**Task item:**
Reproduce the records below exactly; the images should not appear.

Saved entries:

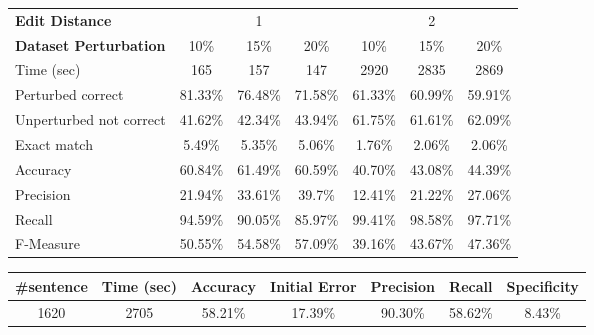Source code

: \begin{figure}[H]
	\centering
	\begin{tabular}{lccc|ccc}
		\toprule
		\textbf{Edit Distance} & \multicolumn{3}{c|}{1} & \multicolumn{3}{c}{2}\\
		\textbf{Dataset Perturbation} & \num{10}\% & \num{15}\%& \num{20}\% & \num{10}\% & \num{15}\%& 
		\num{20}\% \\
		\midrule
		Time (sec) &\num{165}&\num{157}& \num{147}&\num{2920}&\num{2835}&\num{2869}\\
		\midrule
		Perturbed correct & \num{81,33}\% &\num{76,48}\%& \num{71,58}\%& \num{61,33}\% 
		&\num{60,99}\% 
		&\num{59,91}\%\\
		Unperturbed not correct &\num{41,62}\%&\num{42,34}\% & \num{43,94}\% & \num{61,75}\% & 
		\num{61,61}\% & 
		\num{62,09}\%\\
		Exact match &\num{5,49}\%&\num{5,35}\%&\num{5,06}\%&\num{1,76}\%&\num{2,06}\%&\num{2,06}\%\\
		Accuracy &\num{60,84}\% &\num{61,49}\% &\num{60,59}\% &\num{40,70}\% &\num{43,08}\% 
		&\num{44,39}\% \\
		Precision&\num{21,94}\%&\num{33,61}\% &\num{39,7}\%&\num{12,41}\%&\num{21,22}\%&\num{27,06}\%\\
		Recall&\num{94,59}\%&\num{90,05}\%&\num{85,97}\%&\num{99,41}\%&\num{98,58}\%&\num{97,71}\%\\
		F-Measure&\num{50,55}\%&\num{54,58}\%&\num{57,09}\%&\num{39,16}\%&\num{43,67}\%&\num{47,36}\%\\
		\bottomrule
	\end{tabular}
	\label{tab:sentence-eval3a}
\end{figure}


\begin{figure}[H]
	\centering
	\begin{tabular}{ccccccc}
		\toprule
		\#sentence & Time (sec)  & Accuracy & Initial Error  &  Precision & Recall & Specificity \\
		\midrule
		\num{1620}	& \num{2705}  & \num{58,21}\%  & \num{17,39}\% & \num{90,30}\% & \num{58,62}\%  & 
		\num{8,43}\%  
		\\
		\bottomrule
	\end{tabular}
	\label{tab:sentence-eval3}
\end{figure}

**Answer section:**
Source code

: \begin{figure}[H]
	\centering
	\begin{tabular}{lccc|ccc}
		\toprule
		\textbf{Edit Distance} & \multicolumn{3}{c|}{1} & \multicolumn{3}{c}{2}\\
		\textbf{Dataset Perturbation} & \num{10}\% & \num{15}\%& \num{20}\% & \num{10}\% & \num{15}\%& 
		\num{20}\% \\
		\midrule
		Time (sec) &\num{165}&\num{157}& \num{147}&\num{2920}&\num{2835}&\num{2869}\\
		\midrule
		Perturbed correct & \num{81,33}\% &\num{76,48}\%& \num{71,58}\%& \num{61,33}\% 
		&\num{60,99}\% 
		&\num{59,91}\%\\
		Unperturbed not correct &\num{41,62}\%&\num{42,34}\% & \num{43,94}\% & \num{61,75}\% & 
		\num{61,61}\% & 
		\num{62,09}\%\\
		Exact match &\num{5,49}\%&\num{5,35}\%&\num{5,06}\%&\num{1,76}\%&\num{2,06}\%&\num{2,06}\%\\
		Accuracy &\num{60,84}\% &\num{61,49}\% &\num{60,59}\% &\num{40,70}\% &\num{43,08}\% 
		&\num{44,39}\% \\
		Precision&\num{21,94}\%&\num{33,61}\% &\num{39,7}\%&\num{12,41}\%&\num{21,22}\%&\num{27,06}\%\\
		Recall&\num{94,59}\%&\num{90,05}\%&\num{85,97}\%&\num{99,41}\%&\num{98,58}\%&\num{97,71}\%\\
		F-Measure&\num{50,55}\%&\num{54,58}\%&\num{57,09}\%&\num{39,16}\%&\num{43,67}\%&\num{47,36}\%\\
		\bottomrule
	\end{tabular}
	\label{tab:sentence-eval3a}
\end{figure}


\begin{figure}[H]
	\centering
	\begin{tabular}{ccccccc}
		\toprule
		\#sentence & Time (sec)  & Accuracy & Initial Error  &  Precision & Recall & Specificity \\
		\midrule
		\num{1620}	& \num{2705}  & \num{58,21}\%  & \num{17,39}\% & \num{90,30}\% & \num{58,62}\%  & 
		\num{8,43}\%  
		\\
		\bottomrule
	\end{tabular}
	\label{tab:sentence-eval3}
\end{figure}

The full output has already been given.